For the layperson, it's probably most helpful to think of the density function \(f\) associated to a random variable \(X\) as the function you integrate to compute probabilities. Similarly, the expected value \(E(X)\) is thought of as the average value that \(X\) takes. Often \(E(X)\) is defined already in terms of the density function, and it's not clear to the beginner why \(\int_{\mathbb R} x f(x) \ dx\) should compute the expected value of \(X\). What should be perhaps a bit more obvious is that if you integrate \(X\) over the entire probability space, with respect to the given probability measure, then you obtain the average value of \(X\). This is indeed how the expectation of \(X\) is typically defined in a more analytical setting.

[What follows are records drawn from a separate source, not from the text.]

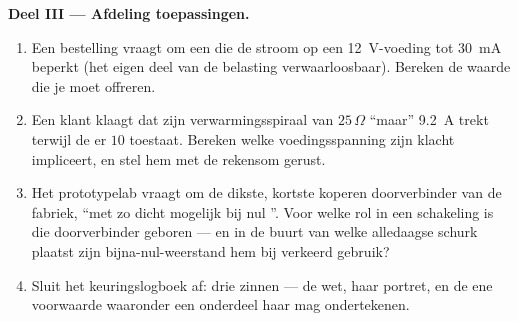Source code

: \begin{problem}
\medskip\noindent\textbf{Deel III --- Afdeling toepassingen.}
\begin{enumerate}[resume]
  \item Een bestelling vraagt om een  die de stroom
        op een \qty{12}{V}-voeding tot \qty{30}{mA} beperkt (het
        eigen deel van de belasting verwaarloosbaar). Bereken de
        waarde die je moet offreren.
  \item Een klant klaagt dat zijn verwarmingsspiraal van
        $25\,\Omega$ ``maar'' \qty{9.2}{A} trekt terwijl de
         er $10$ toestaat. Bereken welke
        voedingsspanning zijn klacht impliceert, en stel
        hem met de rekensom gerust.
  \item Het prototypelab vraagt om de dikste, kortste koperen
        doorverbinder van de fabriek, ``met zo dicht mogelijk bij nul
        ''. Voor welke rol in een schakeling is die
        doorverbinder geboren --- en in de buurt van welke alledaagse
        schurk plaatst zijn bijna-nul-weerstand hem bij
        verkeerd gebruik?
  \item Sluit het keuringslogboek af: drie zinnen --- de wet, haar
        portret, en de ene voorwaarde waaronder een onderdeel haar
        mag ondertekenen.
\end{enumerate}
\end{problem}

Given an arbitrary measure space \((\Omega, \mathcal B, P)\), a measurable space \((\Omega, \mathcal B')\), and a \((\mathcal B, \mathcal B')\)-measurable map \(X \colon \Omega \to \Omega'\), the pushforward \(P_X(E):=P(X^{-1} (E))\) is a measure on \(\Omega'\). It is easy to verify that if \(f \colon \Omega' \to \mathbb R\) is any measurable function, then \(\int_{\Omega'} f \ dP_X = \int_{\Omega} (f \circ X) \ dP\).

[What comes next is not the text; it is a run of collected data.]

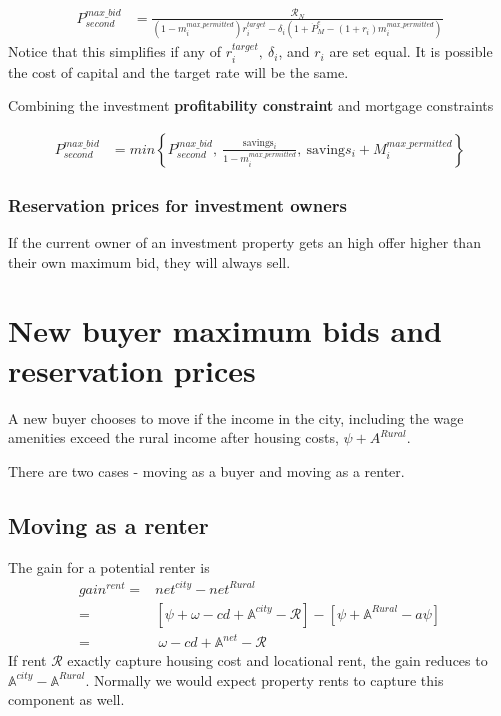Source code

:  \begin{eqnarray}\label{eqn-max-second-bid}
P_{second}^{max\_bid} & = \frac{\mathcal{R}_N}{(1-m_i^{max\_permitted})r_i^{target}-\delta_i \left(1 + \dot P_M^e - (1+r_i)m_i^{max\_permitted}\right)} 
\end{eqnarray}
Notice that this simplifies if any of $r_i^{target},\ \delta_i$, and $r_i$ are set equal. It is possible the cost of capital and the target rate will be the same.

Combining the investment \textbf{profitability constraint} and mortgage constraints

\begin{eqnarray}
P_{second}^{max\_bid} & = min \left\{P_{second}^{max\_bid},\ \frac{\mathrm{savings}_i}{1-m_i^{max\_permitted}},\ \mathrm{saving}s_i + M_i^{max\_permitted}  \right\}  \nonumber
\end{eqnarray}

\subsubsection{Reservation prices for investment owners}
If the current owner of an investment  property gets an high offer higher than their own maximum bid, they will always sell.  


\section{New buyer maximum bids and reservation prices }
A new buyer chooses to move if the income in the city, including the wage amenities exceed the rural income after housing costs, $\psi+A^{Rural}$. 

There are two cases - moving as a buyer and moving as a renter.

\subsection{Moving as a renter}
The gain for a potential renter is 
\begin{align}
gain^{rent}=&net^{city}-net^{Rural}\nonumber\\
=&\left[\psi+\omega-cd+\mathbb{A}^{city}-\mathcal{R}\right]-\left[\psi+\mathbb{A}^{Rural}-a\psi\right] \nonumber\\
=&\ \omega-cd+\mathbb{A}^{net}-\mathcal{R}
\label{eq-move-to-rent}
\end{align}
If rent $\mathcal{R}$ exactly capture housing cost and locational rent, the gain reduces to $\mathbb{A}^{city}-\mathbb{A}^{Rural}$. Normally we would expect property rents to capture this component  as well.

Now we us restrict ourselves to the context of a probability space \((\Omega, \mathcal B, P)\). A random variable \(X \colon \Omega \to \mathbb R\) is \((\mathcal B, \mathcal B')\)-measurable, where \(\mathcal B'\) denotes the Borel subsets of \(\mathbb R\). The expectation \(E(X)\) of \(X\) is defined to be \(\int_{\Omega} X \ dP\). In light of the proposition above, with \(1_{\mathbb R} \circ X\) replacing \(f \circ X\) (where \(1_{\mathbb R}\) is the identity function on \(\mathbb R\)), we have
\[\begin{equation*} E(X) = \int_{\Omega} X \ dP= \int_{\Omega} 1_{\mathbb R} \circ X \ dP =\int_{\mathbb R} 1_{\mathbb R} \ d P_X= \int_{\mathbb R} x \ d P_X. \end{equation*}\]
The pushforward measure \(P_X\) gives rise to, and is determined by, a function called the distribution function of \(X\), defined by \(F(t):=P_X( (-\infty, t]) = P(X \leq t)\). The density function \(f\) of \(X\) is taken to be the Radon-Nikodym derivative \(d P_X/ d \lambda\), where \(\lambda\) is the usual Lebesgue measure on \(\mathbb R\). This means that for any Borel set \(B\), the density \(f\) satisfies
\[\begin{equation*} P(X \in B) = \int_{X^{-1}(B)} \ dP = \int_B f \ d \lambda = \int_B f \ dx. \end{equation*}\]
One of the properties of the Radon-Nikodym derivative is that if \(g \colon \mathbb R \to \mathbb R\) is \(P_X\)-measurable, then \(\int_{\mathbb R} g \ d P_X = \int_{\mathbb R} g \cdot (d P_X/d \lambda) \ d \lambda = \int_{\mathbb R} g \cdot f \ d \lambda\). The identity function on \(\mathbb R\) is \(P_X\)-measurable, so
\[\begin{equation*} E(X) = \int_{\mathbb R} x \ d P_x = \int_{\mathbb R} x \cdot f(x) \ dx, \end{equation*}\]
which recovers the usual definition of the expectation in terms of the density.